- Task description:
Transcribe every entry exactly; the images stay out.

- Data to examine:
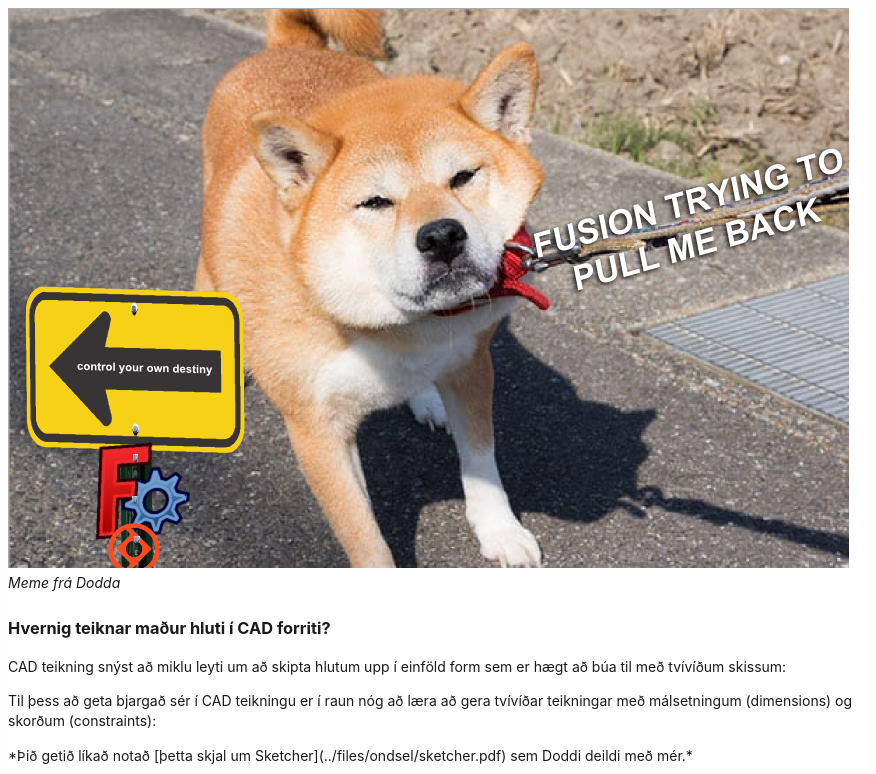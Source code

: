 ![alt text](../img/ondsel/meme_fusion_pull.jpg.png)*Meme frá Dodda*

### Hvernig teiknar maður hluti í CAD forriti?



CAD teikning snýst að miklu leyti um að skipta hlutum upp í einföld form sem er hægt að búa til með tvívíðum skissum:

<div class="responsive">
<iframe width="560" height="315" src="https://www.youtube.com/embed/tRNc6AhG7b8?si=0H9XlU1VFLdlvdsu%loop=1" title="YouTube video player" frameborder="0" allow="accelerometer; autoplay; clipboard-write; encrypted-media; gyroscope; picture-in-picture; web-share" referrerpolicy="strict-origin-when-cross-origin" allowfullscreen></iframe>
</div>

Til þess að geta bjargað sér í CAD teikningu er í raun nóg að læra að gera tvívíðar teikningar með málsetningum (dimensions) og skorðum (constraints):

<div class="responsive">
<iframe width="560" height="315" src="https://www.youtube.com/embed/gbNg3mzm84s?si=QRbz4QEDg4He6aLf" title="YouTube video player" frameborder="0" allow="accelerometer; autoplay; clipboard-write; encrypted-media; gyroscope; picture-in-picture; web-share" referrerpolicy="strict-origin-when-cross-origin" allowfullscreen></iframe>
</div>*Þið getið líkað notað [þetta skjal um Sketcher](../files/ondsel/sketcher.pdf) sem Doddi deildi með mér.*
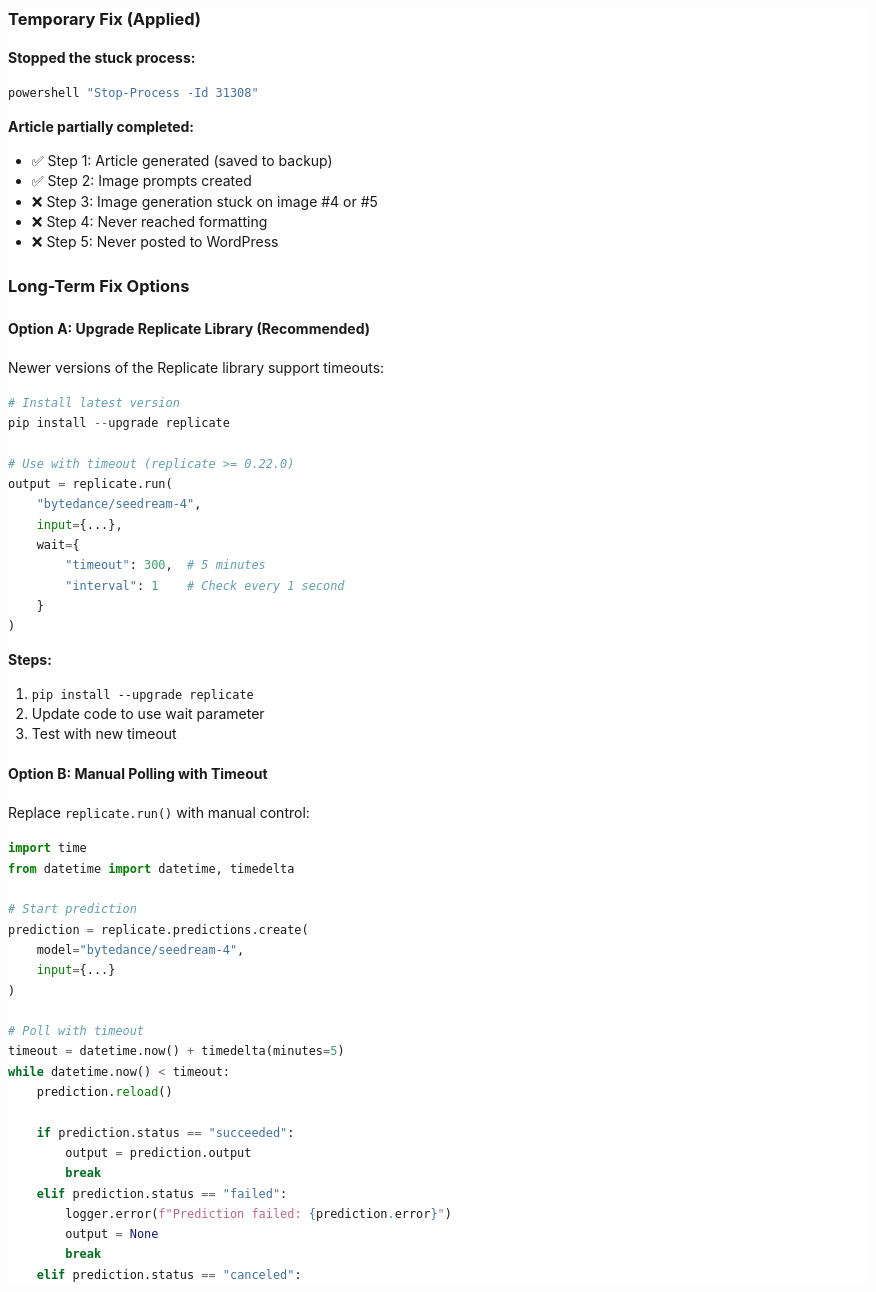 ### Temporary Fix (Applied)

**Stopped the stuck process:**
```bash
powershell "Stop-Process -Id 31308"
```

**Article partially completed:**
- ✅ Step 1: Article generated (saved to backup)
- ✅ Step 2: Image prompts created
- ❌ Step 3: Image generation stuck on image #4 or #5
- ❌ Step 4: Never reached formatting
- ❌ Step 5: Never posted to WordPress

### Long-Term Fix Options

#### Option A: Upgrade Replicate Library (Recommended)

Newer versions of the Replicate library support timeouts:

```python
# Install latest version
pip install --upgrade replicate

# Use with timeout (replicate >= 0.22.0)
output = replicate.run(
    "bytedance/seedream-4",
    input={...},
    wait={
        "timeout": 300,  # 5 minutes
        "interval": 1    # Check every 1 second
    }
)
```

**Steps:**
1. `pip install --upgrade replicate`
2. Update code to use wait parameter
3. Test with new timeout

#### Option B: Manual Polling with Timeout

Replace `replicate.run()` with manual control:

```python
import time
from datetime import datetime, timedelta

# Start prediction
prediction = replicate.predictions.create(
    model="bytedance/seedream-4",
    input={...}
)

# Poll with timeout
timeout = datetime.now() + timedelta(minutes=5)
while datetime.now() < timeout:
    prediction.reload()

    if prediction.status == "succeeded":
        output = prediction.output
        break
    elif prediction.status == "failed":
        logger.error(f"Prediction failed: {prediction.error}")
        output = None
        break
    elif prediction.status == "canceled":
```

- Answer box:
Source code

: ![alt text](../img/ondsel/meme_fusion_pull.jpg.png)*Meme frá Dodda*

### Hvernig teiknar maður hluti í CAD forriti?



CAD teikning snýst að miklu leyti um að skipta hlutum upp í einföld form sem er hægt að búa til með tvívíðum skissum:

<div class="responsive">
<iframe width="560" height="315" src="https://www.youtube.com/embed/tRNc6AhG7b8?si=0H9XlU1VFLdlvdsu%loop=1" title="YouTube video player" frameborder="0" allow="accelerometer; autoplay; clipboard-write; encrypted-media; gyroscope; picture-in-picture; web-share" referrerpolicy="strict-origin-when-cross-origin" allowfullscreen></iframe>
</div>

Til þess að geta bjargað sér í CAD teikningu er í raun nóg að læra að gera tvívíðar teikningar með málsetningum (dimensions) og skorðum (constraints):

<div class="responsive">
<iframe width="560" height="315" src="https://www.youtube.com/embed/gbNg3mzm84s?si=QRbz4QEDg4He6aLf" title="YouTube video player" frameborder="0" allow="accelerometer; autoplay; clipboard-write; encrypted-media; gyroscope; picture-in-picture; web-share" referrerpolicy="strict-origin-when-cross-origin" allowfullscreen></iframe>
</div>*Þið getið líkað notað [þetta skjal um Sketcher](../files/ondsel/sketcher.pdf) sem Doddi deildi með mér.*
 ### Temporary Fix (Applied)

**Stopped the stuck process:**
```bash
powershell "Stop-Process -Id 31308"
```

**Article partially completed:**
- ✅ Step 1: Article generated (saved to backup)
- ✅ Step 2: Image prompts created
- ❌ Step 3: Image generation stuck on image #4 or #5
- ❌ Step 4: Never reached formatting
- ❌ Step 5: Never posted to WordPress

### Long-Term Fix Options

#### Option A: Upgrade Replicate Library (Recommended)

Newer versions of the Replicate library support timeouts:

```python
# Install latest version
pip install --upgrade replicate

# Use with timeout (replicate >= 0.22.0)
output = replicate.run(
    "bytedance/seedream-4",
    input={...},
    wait={
        "timeout": 300,  # 5 minutes
        "interval": 1    # Check every 1 second
    }
)
```

**Steps:**
1. `pip install --upgrade replicate`
2. Update code to use wait parameter
3. Test with new timeout

#### Option B: Manual Polling with Timeout

Replace `replicate.run()` with manual control:

```python
import time
from datetime import datetime, timedelta

# Start prediction
prediction = replicate.predictions.create(
    model="bytedance/seedream-4",
    input={...}
)

# Poll with timeout
timeout = datetime.now() + timedelta(minutes=5)
while datetime.now() < timeout:
    prediction.reload()

    if prediction.status == "succeeded":
        output = prediction.output
        break
    elif prediction.status == "failed":
        logger.error(f"Prediction failed: {prediction.error}")
        output = None
        break
    elif prediction.status == "canceled":
```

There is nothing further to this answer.